**About this exercise:**
Return the data below unaltered, but strip out the pictures.

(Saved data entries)
^^^^
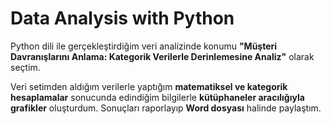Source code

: # Data Analysis with Python

Python dili ile gerçekleştirdiğim veri analizinde konumu **"Müşteri Davranışlarını Anlama: Kategorik Verilerle Derinlemesine Analiz"** olarak seçtim. 

Veri setimden aldığım verilerle yaptığım **matematiksel ve kategorik hesaplamalar** sonucunda edindiğim bilgilerle **kütüphaneler aracılığıyla grafikler** oluşturdum. Sonuçları raporlayıp **Word dosyası** halinde paylaştım.

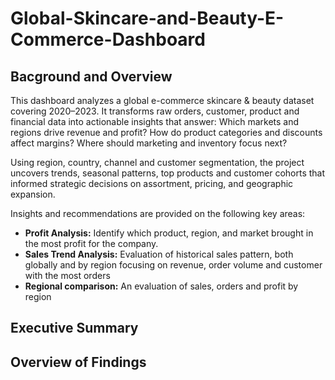 # Global-Skincare-and-Beauty-E-Commerce-Dashboard
## Bacground and Overview
This dashboard analyzes a global e-commerce skincare & beauty dataset covering 2020–2023. It transforms raw orders, customer, product and financial data into actionable insights that answer: Which markets and regions drive revenue and profit? How do product categories and discounts affect margins? Where should marketing and inventory focus next?

Using region, country, channel and customer segmentation, the project uncovers trends, seasonal patterns, top products and customer cohorts that informed strategic decisions on assortment, pricing, and geographic expansion.

Insights and recommendations are provided on the following key areas:
- **Profit Analysis:** Identify which product, region, and market brought in the most profit for the company.
- **Sales Trend Analysis:** Evaluation of historical sales pattern, both globally and by region focusing on revenue, order volume and customer with the most orders
- **Regional comparison:** An evaluation of sales, orders and profit by region

## Executive Summary
## Overview of Findings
^^^^
**Final answer:**
Source code

: # Data Analysis with Python

Python dili ile gerçekleştirdiğim veri analizinde konumu **"Müşteri Davranışlarını Anlama: Kategorik Verilerle Derinlemesine Analiz"** olarak seçtim. 

Veri setimden aldığım verilerle yaptığım **matematiksel ve kategorik hesaplamalar** sonucunda edindiğim bilgilerle **kütüphaneler aracılığıyla grafikler** oluşturdum. Sonuçları raporlayıp **Word dosyası** halinde paylaştım.

 # Global-Skincare-and-Beauty-E-Commerce-Dashboard
## Bacground and Overview
This dashboard analyzes a global e-commerce skincare & beauty dataset covering 2020–2023. It transforms raw orders, customer, product and financial data into actionable insights that answer: Which markets and regions drive revenue and profit? How do product categories and discounts affect margins? Where should marketing and inventory focus next?

Using region, country, channel and customer segmentation, the project uncovers trends, seasonal patterns, top products and customer cohorts that informed strategic decisions on assortment, pricing, and geographic expansion.

Insights and recommendations are provided on the following key areas:
- **Profit Analysis:** Identify which product, region, and market brought in the most profit for the company.
- **Sales Trend Analysis:** Evaluation of historical sales pattern, both globally and by region focusing on revenue, order volume and customer with the most orders
- **Regional comparison:** An evaluation of sales, orders and profit by region

## Executive Summary
## Overview of Findings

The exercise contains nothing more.